Overview
Convo-Recorder investigates how recording-time infrastructure — hardware, synchronization, and spatial configuration — shapes what can be known about conversational interaction.
The system combines hardware-level spatial capture (a four-microphone array producing raw DOA telemetry) with explicit metadata encoding (declared speaker positions, environmental context). Raw spatial telemetry has proven immediately useful for overlap detection; explicit metadata encoding establishes infrastructure for spatial reasoning that remains to be validated in more challenging multi-speaker scenarios.
The project advances the position that recording-time infrastructure — particularly spatial audio hardware and tight synchronization — provides structural signals that downstream analysis can exploit. Overlap detection via DOA instability (90.5% recall in benchmark testing) demonstrates this: the mic array's raw spatial telemetry flags regions of simultaneous speech automatically, without requiring the operator to declare speaker positions. The system also supports explicit spatial declaration, which establishes ground-truth context for future evaluation in more challenging multi-speaker scenarios.
Role in the Program
Convo-Recorder is the encoding layer of the Tools for Conversation program.
Running on the Convo-Box hardware, its role is to translate physical conversational space into synchronized media streams and structured metadata at the moment of capture.

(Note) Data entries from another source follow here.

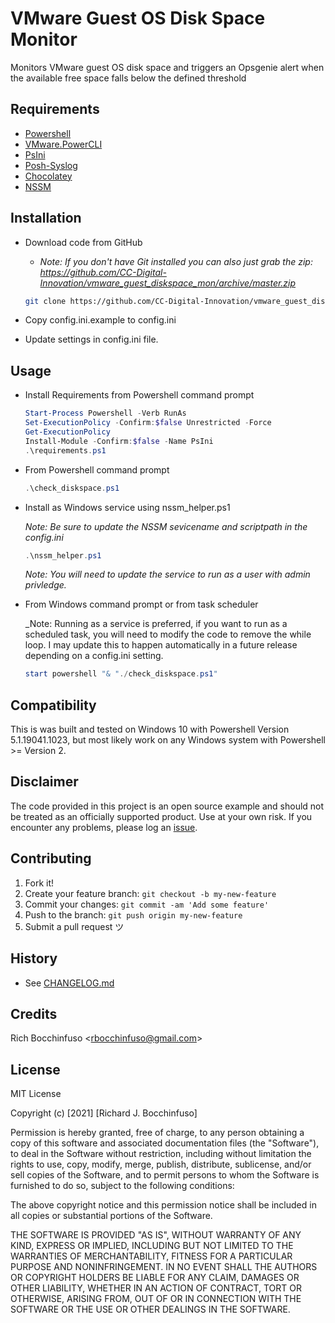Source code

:# VMware Guest OS Disk Space Monitor

Monitors VMware guest OS disk space and triggers an Opsgenie alert when the available free space falls below the defined threshold

## Requirements

- [Powershell](https://docs.microsoft.com/en-us/powershell/)
- [VMware.PowerCLI](https://www.powershellgallery.com/packages/VMware.PowerCLI/12.3.0.17860403)
- [PsIni](https://www.powershellgallery.com/packages/PsIni/3.1.2)
- [Posh-Syslog](https://www.powershellgallery.com/packages/Posh-SYSLOG/4.1.5)
- [Chocolatey](https://chocolatey.org/)
- [NSSM](https://nssm.cc/download)

## Installation

- Download code from GitHub
    - _Note:  If you don't have Git installed you can also just grab the zip:  https://github.com/CC-Digital-Innovation/vmware_guest_diskspace_mon/archive/master.zip_

    ```sh
    git clone https://github.com/CC-Digital-Innovation/vmware_guest_diskspace_mon.git
    ```

- Copy config.ini.example to config.ini
- Update settings in config.ini file.

## Usage

- Install Requirements from Powershell command prompt

    ```Powershell
    Start-Process Powershell -Verb RunAs
    Set-ExecutionPolicy -Confirm:$false Unrestricted -Force
    Get-ExecutionPolicy
    Install-Module -Confirm:$false -Name PsIni
    .\requirements.ps1
    ```

- From Powershell command prompt

    ```Powershell
    .\check_diskspace.ps1
    ```

- Install as Windows service using nssm_helper.ps1

    _Note: Be sure to update the NSSM sevicename and scriptpath in the config.ini_

    ```Powershell
    .\nssm_helper.ps1
    ```
    _Note:  You will need to update the service to run as a user with admin privledge._


- From Windows command prompt or from task scheduler

    _Note: Running as a service is preferred, if you want to run as a scheduled task, you will need to modify the code to remove the while loop. I may update this to happen automatically in a future release depending on a config.ini setting.
    ```Powershell
    start powershell "& "./check_diskspace.ps1"
    ```



## Compatibility

This is was built and tested on Windows 10 with Powershell Version 5.1.19041.1023, but most likely work on any Windows system with Powershell >= Version 2.

## Disclaimer

The code provided in this project is an open source example and should not be treated as an officially supported product. Use at your own risk. If you encounter any problems, please log an [issue](https://github.com/CC-Digital-Innovation/vmware_guest_diskspace_mon/issues).

## Contributing

1. Fork it!
2. Create your feature branch: `git checkout -b my-new-feature`
3. Commit your changes: `git commit -am 'Add some feature'`
4. Push to the branch: `git push origin my-new-feature`
5. Submit a pull request ツ

## History

- See [CHANGELOG.md](https://github.com/CC-Digital-Innovation/vmware_guest_diskspace_mon/blob/main/CHANGELOG.md)

## Credits

Rich Bocchinfuso <<rbocchinfuso@gmail.com>>

## License

MIT License

Copyright (c) [2021] [Richard J. Bocchinfuso]

Permission is hereby granted, free of charge, to any person obtaining a copy of this software and associated documentation files (the "Software"), to deal in the Software without restriction, including without limitation the rights to use, copy, modify, merge, publish, distribute, sublicense, and/or sell copies of the Software, and to permit persons to whom the Software is furnished to do so, subject to the following conditions:

The above copyright notice and this permission notice shall be included in all copies or substantial portions of the Software.

THE SOFTWARE IS PROVIDED "AS IS", WITHOUT WARRANTY OF ANY KIND, EXPRESS OR IMPLIED, INCLUDING BUT NOT LIMITED TO THE WARRANTIES OF MERCHANTABILITY, FITNESS FOR A PARTICULAR PURPOSE AND NONINFRINGEMENT. IN NO EVENT SHALL THE AUTHORS OR COPYRIGHT HOLDERS BE LIABLE FOR ANY CLAIM, DAMAGES OR OTHER LIABILITY, WHETHER IN AN ACTION OF CONTRACT, TORT OR OTHERWISE, ARISING FROM, OUT OF OR IN CONNECTION WITH THE SOFTWARE OR THE USE OR OTHER DEALINGS IN THE SOFTWARE.
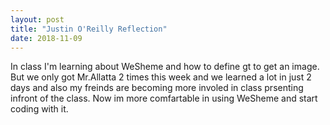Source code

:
 ```yaml
---
layout: post
title: "Justin O'Reilly Reflection"
date: 2018-11-09
---
```


In class I'm learning about WeSheme and how to define gt to get an image. But we only got Mr.Allatta 2 times this week and we learned a lot in just 2 days and also my freinds are becoming more involed in class prsenting infront of the class. Now im more comfartable in using WeSheme and start coding with it.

By forcing spatial configuration to be declared explicitly, the system reduces reliance on blind inference in later stages of processing.
Problem
Most recording software treats spatial configuration as incidental.
Speaker position, distance, orientation, and environmental conditions are typically undocumented, forcing downstream systems to infer structure from audio alone. When inference fails, errors are attributed to transcription or modeling rather than to missing capture-time information.
In the context of conversation analysis, where overlap timing, interruption, and pause length carry social meaning, even millisecond-scale misalignment can change how an interaction is interpreted. CA transcription conventions mark overlap onset and measure silences in tenths of seconds precisely because these temporal details contribute to the organization and intelligibility of talk (Mazeland, 2006).
Methodology & System Design
Convo-Recorder was designed to support explicit spatial declaration, tight synchronization, and minimally intrusive operation during live interaction.
Stream Synchronization
Capturing multiple media streams with millisecond accuracy proved to be a central challenge.
The naive approach was to issue simultaneous start commands to cameras and microphones. This failed due to independent device clocks, variable latency, operating system scheduling, and clock drift. These factors produced streams that appeared synchronized but were offset by hundreds of milliseconds, which is unacceptable for conversation analysis.
Sensor Timestamp Strategy
Modern camera modules expose sensor-level timestamps, indicating the precise moment each frame was captured according to the device's hardware clock.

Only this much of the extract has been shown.